**Description of the task:** Beginning with the line that holds "Token change to" in the data below, give again every line through the one that holds "Default to commonjs", exactly as written.

Saved data entries:
"""
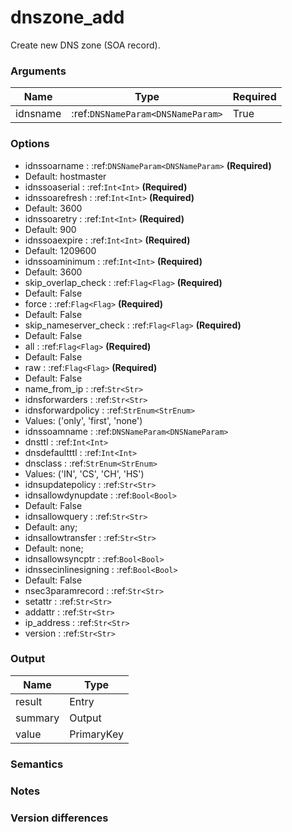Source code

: [//]: # (THE CONTENT BELOW IS GENERATED. DO NOT EDIT.)
# dnszone_add
Create new DNS zone (SOA record).

### Arguments
|Name|Type|Required
|-|-|-
|idnsname|:ref:`DNSNameParam<DNSNameParam>`|True

### Options
* idnssoarname : :ref:`DNSNameParam<DNSNameParam>` **(Required)**
 * Default: hostmaster
* idnssoaserial : :ref:`Int<Int>` **(Required)**
* idnssoarefresh : :ref:`Int<Int>` **(Required)**
 * Default: 3600
* idnssoaretry : :ref:`Int<Int>` **(Required)**
 * Default: 900
* idnssoaexpire : :ref:`Int<Int>` **(Required)**
 * Default: 1209600
* idnssoaminimum : :ref:`Int<Int>` **(Required)**
 * Default: 3600
* skip_overlap_check : :ref:`Flag<Flag>` **(Required)**
 * Default: False
* force : :ref:`Flag<Flag>` **(Required)**
 * Default: False
* skip_nameserver_check : :ref:`Flag<Flag>` **(Required)**
 * Default: False
* all : :ref:`Flag<Flag>` **(Required)**
 * Default: False
* raw : :ref:`Flag<Flag>` **(Required)**
 * Default: False
* name_from_ip : :ref:`Str<Str>`
* idnsforwarders : :ref:`Str<Str>`
* idnsforwardpolicy : :ref:`StrEnum<StrEnum>`
 * Values: ('only', 'first', 'none')
* idnssoamname : :ref:`DNSNameParam<DNSNameParam>`
* dnsttl : :ref:`Int<Int>`
* dnsdefaultttl : :ref:`Int<Int>`
* dnsclass : :ref:`StrEnum<StrEnum>`
 * Values: ('IN', 'CS', 'CH', 'HS')
* idnsupdatepolicy : :ref:`Str<Str>`
* idnsallowdynupdate : :ref:`Bool<Bool>`
 * Default: False
* idnsallowquery : :ref:`Str<Str>`
 * Default: any;
* idnsallowtransfer : :ref:`Str<Str>`
 * Default: none;
* idnsallowsyncptr : :ref:`Bool<Bool>`
* idnssecinlinesigning : :ref:`Bool<Bool>`
 * Default: False
* nsec3paramrecord : :ref:`Str<Str>`
* setattr : :ref:`Str<Str>`
* addattr : :ref:`Str<Str>`
* ip_address : :ref:`Str<Str>`
* version : :ref:`Str<Str>`

### Output
|Name|Type
|-|-
|result|Entry
|summary|Output
|value|PrimaryKey

[//]: # (ADD YOUR NOTES BELOW. THESE WILL BE PICKED EVERY TIME THE DOCS ARE REGENERATED. //end)
### Semantics

### Notes

### Version differences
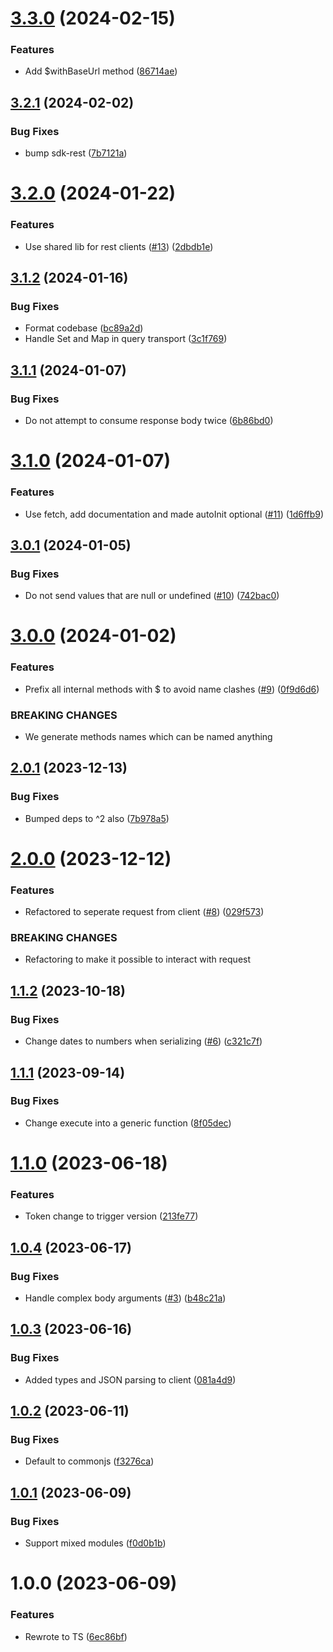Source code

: # [3.3.0](https://github.com/kapetacom/sdk-nodejs-rest-client/compare/v3.2.1...v3.3.0) (2024-02-15)


### Features

* Add $withBaseUrl method ([86714ae](https://github.com/kapetacom/sdk-nodejs-rest-client/commit/86714ae1eae2c0c1b0de858a7a98d7347e8c0d61))

## [3.2.1](https://github.com/kapetacom/sdk-nodejs-rest-client/compare/v3.2.0...v3.2.1) (2024-02-02)


### Bug Fixes

* bump sdk-rest ([7b7121a](https://github.com/kapetacom/sdk-nodejs-rest-client/commit/7b7121a9c0ac9b39c21d3ceb38f05c8b4d1d0b58))

# [3.2.0](https://github.com/kapetacom/sdk-nodejs-rest-client/compare/v3.1.2...v3.2.0) (2024-01-22)


### Features

* Use shared lib for rest clients ([#13](https://github.com/kapetacom/sdk-nodejs-rest-client/issues/13)) ([2dbdb1e](https://github.com/kapetacom/sdk-nodejs-rest-client/commit/2dbdb1e840e24dc749c45088b7aeeee39e09a1da))

## [3.1.2](https://github.com/kapetacom/sdk-nodejs-rest-client/compare/v3.1.1...v3.1.2) (2024-01-16)


### Bug Fixes

* Format codebase ([bc89a2d](https://github.com/kapetacom/sdk-nodejs-rest-client/commit/bc89a2d3726c12e990f7ea04876f741be1f7f0cf))
* Handle Set and Map in query transport ([3c1f769](https://github.com/kapetacom/sdk-nodejs-rest-client/commit/3c1f76998fdf9e19cc0413d2494a870c5a156451))

## [3.1.1](https://github.com/kapetacom/sdk-nodejs-rest-client/compare/v3.1.0...v3.1.1) (2024-01-07)


### Bug Fixes

* Do not attempt to consume response body twice ([6b86bd0](https://github.com/kapetacom/sdk-nodejs-rest-client/commit/6b86bd03f5ad3c0a084975f83f8fa7c2966ca5ca))

# [3.1.0](https://github.com/kapetacom/sdk-nodejs-rest-client/compare/v3.0.1...v3.1.0) (2024-01-07)


### Features

* Use fetch, add documentation and made autoInit optional ([#11](https://github.com/kapetacom/sdk-nodejs-rest-client/issues/11)) ([1d6ffb9](https://github.com/kapetacom/sdk-nodejs-rest-client/commit/1d6ffb92bc1cecf414737fdf2d37cca996612727))

## [3.0.1](https://github.com/kapetacom/sdk-nodejs-rest-client/compare/v3.0.0...v3.0.1) (2024-01-05)


### Bug Fixes

* Do not send values that are null or undefined ([#10](https://github.com/kapetacom/sdk-nodejs-rest-client/issues/10)) ([742bac0](https://github.com/kapetacom/sdk-nodejs-rest-client/commit/742bac0cdedc869b414e3edf57aa65b0487db63a))

# [3.0.0](https://github.com/kapetacom/sdk-nodejs-rest-client/compare/v2.0.1...v3.0.0) (2024-01-02)


### Features

* Prefix all internal methods with $ to avoid name clashes ([#9](https://github.com/kapetacom/sdk-nodejs-rest-client/issues/9)) ([0f9d6d6](https://github.com/kapetacom/sdk-nodejs-rest-client/commit/0f9d6d6e215cada5943b8a78b48594a287554857))


### BREAKING CHANGES

* We generate methods names which can be named anything

## [2.0.1](https://github.com/kapetacom/sdk-nodejs-rest-client/compare/v2.0.0...v2.0.1) (2023-12-13)


### Bug Fixes

* Bumped deps to ^2 also ([7b978a5](https://github.com/kapetacom/sdk-nodejs-rest-client/commit/7b978a5dcaa349996b67d98836ba67c5c8dade4f))

# [2.0.0](https://github.com/kapetacom/sdk-nodejs-rest-client/compare/v1.1.2...v2.0.0) (2023-12-12)


### Features

* Refactored to seperate request from client ([#8](https://github.com/kapetacom/sdk-nodejs-rest-client/issues/8)) ([029f573](https://github.com/kapetacom/sdk-nodejs-rest-client/commit/029f573a7e8d76350987deb77468c711d50ef744))


### BREAKING CHANGES

* Refactoring to make it possible to interact with request

## [1.1.2](https://github.com/kapetacom/sdk-nodejs-rest-client/compare/v1.1.1...v1.1.2) (2023-10-18)


### Bug Fixes

* Change dates to numbers when serializing ([#6](https://github.com/kapetacom/sdk-nodejs-rest-client/issues/6)) ([c321c7f](https://github.com/kapetacom/sdk-nodejs-rest-client/commit/c321c7f179ed6800fb726d60f1218ea566d261cb))

## [1.1.1](https://github.com/kapetacom/sdk-nodejs-rest-client/compare/v1.1.0...v1.1.1) (2023-09-14)


### Bug Fixes

* Change execute into a generic function ([8f05dec](https://github.com/kapetacom/sdk-nodejs-rest-client/commit/8f05decc0ec1f22d36912b4c018a2cf973bed076))

# [1.1.0](https://github.com/kapetacom/sdk-nodejs-rest-client/compare/v1.0.4...v1.1.0) (2023-06-18)


### Features

* Token change to trigger version ([213fe77](https://github.com/kapetacom/sdk-nodejs-rest-client/commit/213fe7782d00610c171daca98d210fb7f71b171b))

## [1.0.4](https://github.com/kapetacom/sdk-nodejs-rest-client/compare/v1.0.3...v1.0.4) (2023-06-17)


### Bug Fixes

* Handle complex body arguments ([#3](https://github.com/kapetacom/sdk-nodejs-rest-client/issues/3)) ([b48c21a](https://github.com/kapetacom/sdk-nodejs-rest-client/commit/b48c21a9a3dd453e0ea18983d67c5ee66e6b8eb8))

## [1.0.3](https://github.com/kapetacom/sdk-nodejs-rest-client/compare/v1.0.2...v1.0.3) (2023-06-16)


### Bug Fixes

* Added types and JSON parsing to client ([081a4d9](https://github.com/kapetacom/sdk-nodejs-rest-client/commit/081a4d9e5b9b2f0d9b14b9459e9c03d5a17e5544))

## [1.0.2](https://github.com/kapetacom/sdk-nodejs-rest-client/compare/v1.0.1...v1.0.2) (2023-06-11)


### Bug Fixes

* Default to commonjs ([f3276ca](https://github.com/kapetacom/sdk-nodejs-rest-client/commit/f3276ca421d54ca724bf2b1f36fb3212c9f7d0b9))

## [1.0.1](https://github.com/kapetacom/sdk-nodejs-rest-client/compare/v1.0.0...v1.0.1) (2023-06-09)


### Bug Fixes

* Support mixed modules ([f0d0b1b](https://github.com/kapetacom/sdk-nodejs-rest-client/commit/f0d0b1b62eadae53d560f14129a369c98d68a724))

# 1.0.0 (2023-06-09)


### Features

* Rewrote to TS ([6ec86bf](https://github.com/kapetacom/sdk-nodejs-rest-client/commit/6ec86bfb6cfedc008e59922dafbb6401023d196f))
"""
**Reply:**
* Token change to trigger version ([213fe77](https://github.com/kapetacom/sdk-nodejs-rest-client/commit/213fe7782d00610c171daca98d210fb7f71b171b))

## [1.0.4](https://github.com/kapetacom/sdk-nodejs-rest-client/compare/v1.0.3...v1.0.4) (2023-06-17)


### Bug Fixes

* Handle complex body arguments ([#3](https://github.com/kapetacom/sdk-nodejs-rest-client/issues/3)) ([b48c21a](https://github.com/kapetacom/sdk-nodejs-rest-client/commit/b48c21a9a3dd453e0ea18983d67c5ee66e6b8eb8))

## [1.0.3](https://github.com/kapetacom/sdk-nodejs-rest-client/compare/v1.0.2...v1.0.3) (2023-06-16)


### Bug Fixes

* Added types and JSON parsing to client ([081a4d9](https://github.com/kapetacom/sdk-nodejs-rest-client/commit/081a4d9e5b9b2f0d9b14b9459e9c03d5a17e5544))

## [1.0.2](https://github.com/kapetacom/sdk-nodejs-rest-client/compare/v1.0.1...v1.0.2) (2023-06-11)


### Bug Fixes

* Default to commonjs ([f3276ca](https://github.com/kapetacom/sdk-nodejs-rest-client/commit/f3276ca421d54ca724bf2b1f36fb3212c9f7d0b9))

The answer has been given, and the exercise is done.